The Ethical Face of Fashion

by Nikki Mattei

The Ethical Face of Fashion

Over recent years the fashion industry has earned a bad reputation for the way it treats its workers in countries like Bangladesh, where over a thousand garment workers at the Rana Plaza factory were killed when the building, where more than 15 brands were manufactured, collapsed. Albeit slowly, a number of global retailers have responded and provided compensation for the victims.

There are an increasing number of brands who are working hard to improve their ethical credentials and include social and environmental issues in their business strategy.
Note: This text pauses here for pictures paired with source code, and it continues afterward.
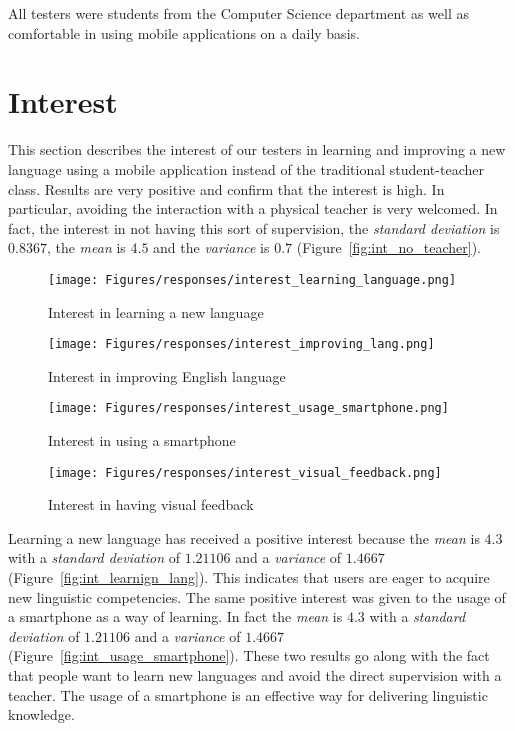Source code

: \noindent All testers were students from the Computer Science department as well as comfortable in using mobile applications on a daily basis.

\section{Interest}
\label{sub:Interest}

This section describes the interest of our testers in learning and improving a new language using a mobile application instead of the traditional student-teacher class. Results are very positive and confirm that the interest is high. In particular, avoiding the interaction with a physical teacher is very welcomed. In fact, the interest in not having this sort of supervision, the \textit{standard deviation} is $0.8367$, the \textit{mean} is $4.5$ and the \textit{variance} is $0.7$ (Figure~\ref{fig:int_no_teacher}).

\begin{figure}[!ht]
	\centering
	\begin{minipage}{.5\textwidth}
		\centering
		\texttt{[image: Figures/responses/interest\_learning\_language.png]}
		\caption{Interest in learning a new language}
		\label{fig:int_learnign_lang}
	\end{minipage}%
	\begin{minipage}{.5\textwidth}
		\centering
		\texttt{[image: Figures/responses/interest\_improving\_lang.png]}
		\caption{Interest in improving English language}
		\label{fig:int_improving_lang}
	\end{minipage}
    \begin{minipage}{.5\textwidth}
        \centering
        \texttt{[image: Figures/responses/interest\_usage\_smartphone.png]}
        \caption{Interest in using a smartphone}
        \label{fig:int_usage_smartphone}
    \end{minipage}%
	\begin{minipage}{.5\textwidth}
		\centering
		\texttt{[image: Figures/responses/interest\_visual\_feedback.png]}
		\caption{Interest in having visual feedback}
		\label{fig:int_visual_feedbak}
	\end{minipage}%
\end{figure}

\noindent Learning a new language has received a positive interest because the \textit{mean} is $4.3$ with a \textit{standard deviation} of $1.21106$ and a \textit{variance} of $1.4667$ (Figure~\ref{fig:int_learnign_lang}). This indicates that users are eager to acquire new linguistic competencies. The same positive interest was given to the usage of a smartphone as a way of learning. In fact the \textit{mean} is $4.3$ with a \textit{standard deviation} of $1.21106$ and a \textit{variance} of $1.4667$ (Figure~\ref{fig:int_usage_smartphone}). These two results go along with the fact that people want to learn new languages and avoid the direct supervision with a teacher. The usage of a smartphone is an effective way for delivering linguistic knowledge. \\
For example, H&M wants to be seen as a provider of “fashion for conscious consumers”. H&M’s Conscious Collection, which debuted in 2011, incorporates organic cotton, linen, hemp and jute and recycled polyester, wool, plastic and other materials.

Burberry is one of the latest brands to commit to remove toxic chemicals from its products. This followed an aggressive campaign by Greenpeace to expose the levels of harmful chemicals in its children’s clothing range. Alongside H&M, Nike, Zara, Benetton, M&S, Levi’s and many others, Burberry has signed onto Greenpeace’s Detox Solution Commitment.
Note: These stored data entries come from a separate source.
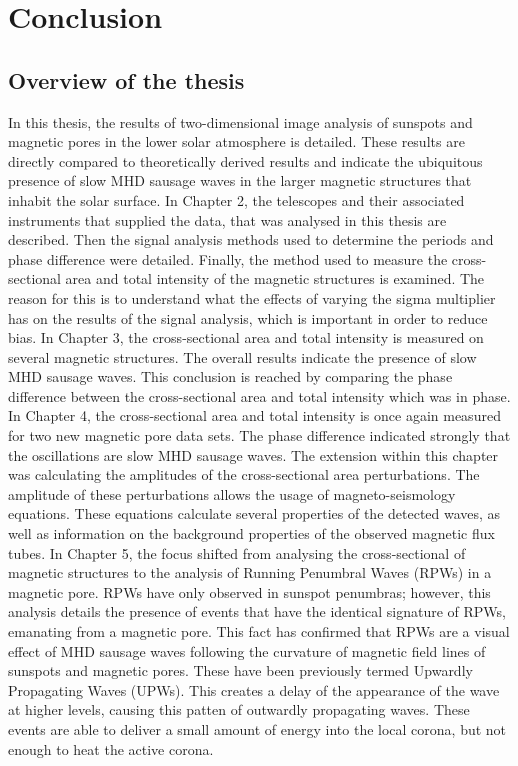 \graphicspath{{Chapter6/Figs/}}

\chapter{Conclusion}
\label{chapter6}
    
    \vspace*{\fill}\par
    \pagebreak

\section{Overview of the thesis}
    
	In this thesis, the results of two-dimensional image analysis of sunspots and magnetic pores in the lower solar atmosphere is detailed.
    These results are directly compared to theoretically derived results and indicate the ubiquitous presence of slow MHD sausage waves in the larger magnetic structures that inhabit the solar surface.
    In Chapter 2, the telescopes and their associated instruments that supplied the data, that was analysed in this thesis are described.
    Then the signal analysis methods used to determine the periods and phase difference were detailed.
    Finally, the method used to measure the cross-sectional area and total intensity of the magnetic structures is examined.
    The reason for this is to understand what the effects of varying the sigma multiplier has on the results of the signal analysis, which is important in order to reduce bias.
    In Chapter 3, the cross-sectional area and total intensity is measured on several magnetic structures.
    The overall results indicate the presence of slow MHD sausage waves.
    This conclusion is reached by comparing the phase difference between the cross-sectional area and total intensity which was in phase.
    In Chapter 4, the cross-sectional area and total intensity is once again measured for two new magnetic pore data sets.
    The phase difference indicated strongly that the oscillations are slow MHD sausage waves.
    The extension within this chapter was calculating the amplitudes of the cross-sectional area perturbations.
    The amplitude of these perturbations allows the usage of magneto-seismology equations.
    These equations calculate several properties of the detected waves, as well as information on the background properties of the observed magnetic flux tubes.
    In Chapter 5, the focus shifted from analysing the cross-sectional of magnetic structures to the analysis of Running Penumbral Waves (RPWs) in a magnetic pore.
    RPWs have only observed in sunspot penumbras; however, this analysis details the presence of events that have the identical signature of RPWs, emanating from a magnetic pore.
    This fact has confirmed that RPWs are a visual effect of MHD sausage waves following the curvature of magnetic field lines of sunspots and magnetic pores.
    These have been previously termed Upwardly Propagating Waves (UPWs).
    This creates a delay of the appearance of the wave at higher levels, causing this patten of outwardly propagating waves.
    These events are able to deliver a small amount of energy into the local corona, but not enough to heat the active corona.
Burberry is now “committed to zero discharges of all hazardous chemicals from the whole lifecycle and all production procedures associated with the making and using of all products Burberry produces and/or sells by 01 January 2020.”
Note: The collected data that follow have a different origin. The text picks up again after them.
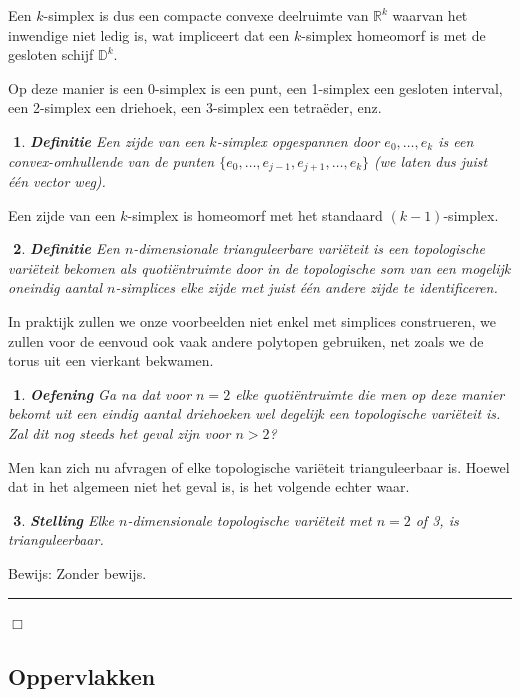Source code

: \documentclass[12pt]{book}
\newcommand{\R}{\mathbb{R}}
\newcommand{\bew}{{\sc Bewijs: }}
\newcommand{\B}{\rule{1mm}{0mm} \hfill $\Box$ }
\newtheorem{stelh}{$\!\!$}[section]
\newenvironment{stel}{\begin{stelh}{\em {\bf Stelling }}}{\end{stelh}}
\newtheorem{dfh}[stelh]{$\!\!$}
\newenvironment{df}{\begin{dfh} \em {\bf Definitie }}{\end{dfh}}
\newtheorem{eoef}{$\!\!$}[chapter]
\newenvironment{oef}{\begin{eoef} {\bf Oefening}}{\end{eoef}}
\begin{document}
Een $k$-simplex is dus een compacte convexe deelruimte van $\R^k$ waarvan het inwendige niet ledig is, wat impliceert dat een $k$-simplex homeomorf is met de gesloten schijf $\mathbb{D}^{k}$. %

Op deze manier is een 0-simplex is een punt, een 1-simplex een gesloten interval, een 2-simplex een driehoek, een 3-simplex een tetra\"{e}der, enz. 

\begin{df}
Een {\em zijde} van een $k$-simplex opgespannen door $e_0, \ldots , e_k$  is een convex-omhullende van de punten $\{e_0, \ldots , e_{j-1}, e_{j+1}, \ldots , e_k\}$ (we laten dus juist \'e\'en vector weg). 
\end{df}

Een zijde van een $k$-simplex is homeomorf met het standaard $(k-1)$-simplex.




\begin{df}
Een $n$-dimensionale {\em trianguleerbare vari\"eteit} is een topologische vari\"eteit bekomen als quoti\"entruimte door in de topologische som van een mogelijk oneindig aantal $n$-simplices elke zijde met juist \'e\'en andere zijde te identificeren.
\end{df}

In praktijk zullen we onze voorbeelden niet enkel met simplices construeren, we zullen voor de eenvoud ook vaak andere polytopen gebruiken, net zoals we de torus uit een vierkant bekwamen.


\begin{oef}
Ga na dat voor $n=2$ elke quoti\"entruimte die men op deze manier bekomt uit een eindig aantal driehoeken wel degelijk een topologische vari\"eteit is. Zal dit nog steeds het geval zijn voor $n > 2$?
\end{oef}

Men kan zich nu afvragen of elke topologische vari\"eteit trianguleerbaar is. Hoewel dat in het algemeen niet het geval is, is het volgende echter waar.


\begin{stel} \label{stel:triang}
Elke $n$-dimensionale topologische vari\"eteit met $n=2$ of 3, is trianguleerbaar.
\end{stel}
\bew
Zonder bewijs.
\B


\subsection{Oppervlakken}\label{opps}
\end{document}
But are consumers bothered by ethics? Recent studies show a rise in the number of Aspirational consumers, a group nearing 2.5 billion worldwide, who consider style, social status and sustainability when shopping. This combined with a recent survey by H&M found that 47 percent of its customers were interested in more environmentally friendly products in 2013, up from 27 percent in 2012.

Unfortunately, this is in contrast with H&M’s 102 out 103 ranking in “Sustainability Image Scores” (SIS) survey, which shows the effect of sustainability initiatives on a company’s image, consumers’ willingness to buy and customer loyalty, and how the company’s sustainability efforts and the marketing of those efforts are perceived by consumers and brand users. But this report is now 18 months out of date and so let’s hope that H&M’s efforts are starting to be recognised by its customers.

I strongly believe that we will see more and more demands from the “conscious consumer”, particularly amongst the younger generation who may be resentful of some of the world’s social and environmental problems which have been created and left for them to sort out.

  • Information for this article was partly sourced from Sustainable Brands.